Multithreading is likely to improve performance if done correctly. As you stated about your problem, this is an ideal candidate for multithreading, since the calculations are independent, which minimizes the need for coordination between threads.
Some reasons why you may not get acceleration or may not get the full speed you expect may include:
1) The bottleneck may not be the built-in CPU execution resources (for example, ALU-related operations), but rather something shared, such as the memory or the overall bandwidth of the LLC.
For example, on some architectures, a single thread may saturate memory bandwidth, so adding more cores may not help. A more general case is that one core can saturate a fraction, 1 / N <1 of the main memory bandwidth, and this value is greater than 1 / C, where C is the kernel count. For example, on a quad core, one core can consume 50% of the bandwidth. Then, for a memory-related calculation, you will get a good scaling up to 2 cores (using 100% bandwidth), but almost nothing above that.
Other resources that are shared between the cores include: IO, GPU, SNOOP, etc. If you have a hyper-threaded platform, this list grows, including all cache levels and ALU resources for logical cores, the physical core.
2) The conflict "in practice" between operations that are "theoretically independent."
You note that your operations are independent. Usually this means that they are logically independent - they do not share any data (except, possibly, immutable data), and they can write to separate output areas. However, this does not preclude the possibility that any particular implementation actually has some hidden sharing.
One classic example is flag sharing β where independent variables fall into the same cache line, so logically independent writes to different variables from different threads blur the cache line between the cores.

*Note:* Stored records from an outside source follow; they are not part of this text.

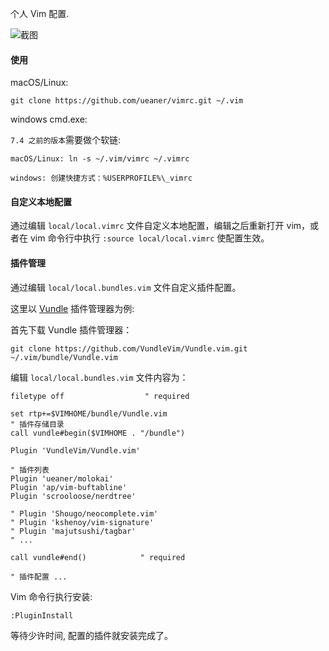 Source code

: 个人 Vim 配置.

![截图](preview.png)

#### 使用

macOS/Linux:

    git clone https://github.com/ueaner/vimrc.git ~/.vim

windows cmd.exe:



`7.4 之前的版本`需要做个软链:

    macOS/Linux: ln -s ~/.vim/vimrc ~/.vimrc

    windows: 创建快捷方式：%USERPROFILE%\_vimrc

#### 自定义本地配置

通过编辑 `local/local.vimrc` 文件自定义本地配置，编辑之后重新打开
vim，或者在 vim 命令行中执行 `:source local/local.vimrc` 使配置生效。

#### 插件管理

通过编辑 `local/local.bundles.vim` 文件自定义插件配置。

这里以 [Vundle](https://github.com/VundleVim/Vundle.vim) 插件管理器为例:

首先下载 Vundle 插件管理器：

    git clone https://github.com/VundleVim/Vundle.vim.git ~/.vim/bundle/Vundle.vim

编辑 `local/local.bundles.vim` 文件内容为：

    filetype off                  " required

    set rtp+=$VIMHOME/bundle/Vundle.vim
    " 插件存储目录
    call vundle#begin($VIMHOME . "/bundle")

    Plugin 'VundleVim/Vundle.vim'

    " 插件列表
    Plugin 'ueaner/molokai'
    Plugin 'ap/vim-buftabline'
    Plugin 'scrooloose/nerdtree'

    " Plugin 'Shougo/neocomplete.vim'
    " Plugin 'kshenoy/vim-signature'
    " Plugin 'majutsushi/tagbar'
    " ...

    call vundle#end()            " required

    " 插件配置 ...

Vim 命令行执行安装:

    :PluginInstall

等待少许时间, 配置的插件就安装完成了。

Another common practice example is a conflict through a library - if your routines make heavy use of malloc, you may find that all threads spend most of their time locking inside the allocator, since malloc is a shared resource. This can be eliminated by reducing dependence on malloc (possibly through fewer large mallocs) or with good parallel malloc, such as hoard or tcmalloc.
3) Implementing the distribution and collection of computations by flows can exceed the benefits that you get from multiple threads. For example, if you create a new thread for each individual ray, the overhead of creating threads will dominate your runtime, and you are likely to see a negative advantage. Even if you use a constant-flow thread pool, selecting a βunit of workβ that is too fine-grained will impose a lot of coordination overhead, which may eliminate your benefits.
Similarly, if you need to copy input to and from workflows, you may not see the scaling that you expect. If possible, use pass-by-reference for read-only data.
4) You have no more than 1 core, or you have more than 1 core, but they are already busy starting other threads or processes. In these cases, the effort to coordinate multiple threads is pure overhead.